Member of Parliament for Lambton East
- In office December 1921 – October 1925
- Preceded by: Joseph Emmanuel Armstrong
- Succeeded by: Joseph Emmanuel Armstrong
- In office September 1926 – July 1930
- Preceded by: Joseph Emmanuel Armstrong
- Succeeded by: John Thomas Sproule

Personal details
- Born: Burt Wendell Fansher 6 May 1880 Florence, Ontario
- Died: 1 April 1941 (aged 60)
- Party: Progressive
- Spouse(s): Meda Walker m. 1 July 1922
- Profession: farmer

= Burt Wendell Fansher =

Canadian politician

Burt Wendell Fansher (6 May 1880 - 1 April 1941) was a Progressive party member of the House of Commons of Canada who, in the 1935 federal election, ran as a Reconstruction Party candidate.
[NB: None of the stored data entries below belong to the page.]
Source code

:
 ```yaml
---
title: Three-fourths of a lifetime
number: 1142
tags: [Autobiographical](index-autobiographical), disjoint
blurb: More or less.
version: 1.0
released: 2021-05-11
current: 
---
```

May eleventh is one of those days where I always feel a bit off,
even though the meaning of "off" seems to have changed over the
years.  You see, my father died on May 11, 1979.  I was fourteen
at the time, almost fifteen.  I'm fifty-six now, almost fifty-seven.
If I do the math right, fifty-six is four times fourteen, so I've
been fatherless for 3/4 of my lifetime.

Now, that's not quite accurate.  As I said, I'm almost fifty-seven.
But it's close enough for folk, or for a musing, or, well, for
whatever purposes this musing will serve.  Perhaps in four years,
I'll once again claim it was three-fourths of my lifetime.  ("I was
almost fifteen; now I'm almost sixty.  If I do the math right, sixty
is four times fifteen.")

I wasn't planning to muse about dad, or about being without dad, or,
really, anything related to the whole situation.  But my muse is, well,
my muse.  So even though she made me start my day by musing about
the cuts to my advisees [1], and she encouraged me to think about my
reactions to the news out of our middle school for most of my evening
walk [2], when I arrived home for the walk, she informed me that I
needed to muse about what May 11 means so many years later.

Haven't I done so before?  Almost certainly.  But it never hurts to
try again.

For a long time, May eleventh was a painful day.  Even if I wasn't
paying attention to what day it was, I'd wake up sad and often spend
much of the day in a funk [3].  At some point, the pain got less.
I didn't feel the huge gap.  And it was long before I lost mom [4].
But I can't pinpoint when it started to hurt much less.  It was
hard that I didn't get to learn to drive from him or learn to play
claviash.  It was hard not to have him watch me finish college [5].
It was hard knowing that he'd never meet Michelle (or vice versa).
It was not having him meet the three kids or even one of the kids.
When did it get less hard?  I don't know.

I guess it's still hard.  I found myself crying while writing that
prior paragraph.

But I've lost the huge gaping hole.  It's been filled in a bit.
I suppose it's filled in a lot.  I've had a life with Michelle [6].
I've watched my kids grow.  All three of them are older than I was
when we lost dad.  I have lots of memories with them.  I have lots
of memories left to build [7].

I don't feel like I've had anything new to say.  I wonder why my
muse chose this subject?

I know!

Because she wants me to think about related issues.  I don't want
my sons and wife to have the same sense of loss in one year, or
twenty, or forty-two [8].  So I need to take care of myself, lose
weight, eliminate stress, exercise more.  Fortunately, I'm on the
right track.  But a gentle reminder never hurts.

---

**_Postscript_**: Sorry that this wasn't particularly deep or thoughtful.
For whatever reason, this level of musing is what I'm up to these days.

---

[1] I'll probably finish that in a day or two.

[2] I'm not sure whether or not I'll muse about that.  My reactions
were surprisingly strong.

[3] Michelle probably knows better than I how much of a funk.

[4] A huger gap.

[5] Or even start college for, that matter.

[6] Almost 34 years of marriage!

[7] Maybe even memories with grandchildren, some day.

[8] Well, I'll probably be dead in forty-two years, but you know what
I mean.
He was born in Florence, Ontario and became a farmer.

Fansher attended Ontario Agricultural College.

He was first elected to Parliament at the Lambton East riding in the 1921 general election when he defeated Conservative incumbent Joseph Emmanuel Armstrong. After serving one term at Lambton East, Armstrong defeated Fansher in the 1925 election. In the 1926 election, Fansher won back the riding from Armstrong. After another term, Fansher was defeated by John Thomas Sproule of the Conservatives in the 1930 federal election.

After riding boundary changes, Fansher made one more attempt to return to the House of Commons at the newly configured Lambton—Kent riding in the 1935 federal election. On this occasion, Fansher ran as a Reconstruction Party candidate but both he and Sproule lost to Hugh MacKenzie of the Liberals.